Yapımcısı veya yönetmeni Spielberg olan bir film söz konusu olduğunda
devasa bir prodüksiyonla karşılaşacağınızı önceden biliyorsunuz. Aynı zamanda
filmin belli ticari çıkarlar gözetilerek çekileceğini, gişeye oynanacağını, her
şeyin daha önce denenip başarılı olan örnekler üzerinden riske girilmeden ele
alınacağını da... Olay örgüsü çok çok iyi bilinen dramatik kurallar ve
dizilimler takip edilerek üretilecek, dokunaklı duygusal sahneler gereken
yerlerde devreye girecek yani kısaca her şey kitabına uygun bir biçimde
yapılacak. Tüm bunlar çok “doğru” ve “iyi” yapıldığı için de ortaya ortalamanın
biraz üzerinde, hafif duygusal veya aksiyonu çok kuvvetli bir film çıkacak.

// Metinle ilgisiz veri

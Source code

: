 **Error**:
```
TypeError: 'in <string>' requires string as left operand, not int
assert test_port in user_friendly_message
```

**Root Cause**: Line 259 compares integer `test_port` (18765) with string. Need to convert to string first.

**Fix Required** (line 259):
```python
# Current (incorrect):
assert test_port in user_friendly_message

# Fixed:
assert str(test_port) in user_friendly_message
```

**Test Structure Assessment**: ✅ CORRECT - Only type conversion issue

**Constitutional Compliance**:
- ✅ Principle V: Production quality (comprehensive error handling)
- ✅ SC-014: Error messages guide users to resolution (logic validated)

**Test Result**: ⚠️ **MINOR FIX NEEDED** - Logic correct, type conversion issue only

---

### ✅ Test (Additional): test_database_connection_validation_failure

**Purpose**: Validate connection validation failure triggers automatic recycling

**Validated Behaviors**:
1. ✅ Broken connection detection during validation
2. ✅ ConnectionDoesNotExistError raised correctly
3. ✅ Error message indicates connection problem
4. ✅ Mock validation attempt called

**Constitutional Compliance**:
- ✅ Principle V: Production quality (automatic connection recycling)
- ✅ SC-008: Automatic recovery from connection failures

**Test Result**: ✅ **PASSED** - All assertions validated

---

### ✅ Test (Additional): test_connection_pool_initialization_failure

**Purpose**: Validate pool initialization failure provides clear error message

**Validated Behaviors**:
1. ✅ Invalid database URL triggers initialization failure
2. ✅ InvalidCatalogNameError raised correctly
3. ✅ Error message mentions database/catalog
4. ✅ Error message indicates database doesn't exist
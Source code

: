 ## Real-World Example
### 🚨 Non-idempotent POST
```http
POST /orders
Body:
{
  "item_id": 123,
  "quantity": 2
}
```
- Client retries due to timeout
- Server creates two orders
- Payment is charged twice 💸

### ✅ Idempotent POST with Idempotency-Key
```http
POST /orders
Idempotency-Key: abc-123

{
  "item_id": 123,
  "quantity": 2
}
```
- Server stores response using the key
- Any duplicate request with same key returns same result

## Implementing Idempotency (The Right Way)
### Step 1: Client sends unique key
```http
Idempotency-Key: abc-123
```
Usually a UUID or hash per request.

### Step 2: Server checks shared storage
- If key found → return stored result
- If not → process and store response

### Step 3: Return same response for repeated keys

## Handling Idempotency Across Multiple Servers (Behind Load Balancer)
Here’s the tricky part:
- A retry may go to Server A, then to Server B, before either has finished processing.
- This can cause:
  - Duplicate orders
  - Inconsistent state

Peki her şey bu kadar “doğru” yapılırken, neden ortaya çıkan sonuç
ancak ortalamanın biraz üzerinde olabiliyor? Bunun nedeni belki de her şeyin
doğru yapılmasının o kadar da eğlenceli olmaması. “Gerçeğin”, “doğrudan” daha
keyifli olması veya tam tersi “hayal gücünün”, “doğru”lardan daha fazla zevk
vermesi... Bilemiyorum. Bildiğim tek şey Spielberg yapımlarında daha önce
defalarca gördüğüm “etkileyici olması için hazırlanmış sahneler” izleyeceğim,
yeni ve yaratıcı bir şey bulamayacağım ve sonunda “iyi filmdi” diyeceğim fakat
“çok iyi filmdi” demeyeceğim. Gerçi haksızlık etmeyeyim, Spielberg’in
filmografisinde benim de çok beğendiğim işler yok değil. Fakat son dönem
yapımlarından aynı tadı alamıyorum. Her şey çok doğru ama yavan geliyor.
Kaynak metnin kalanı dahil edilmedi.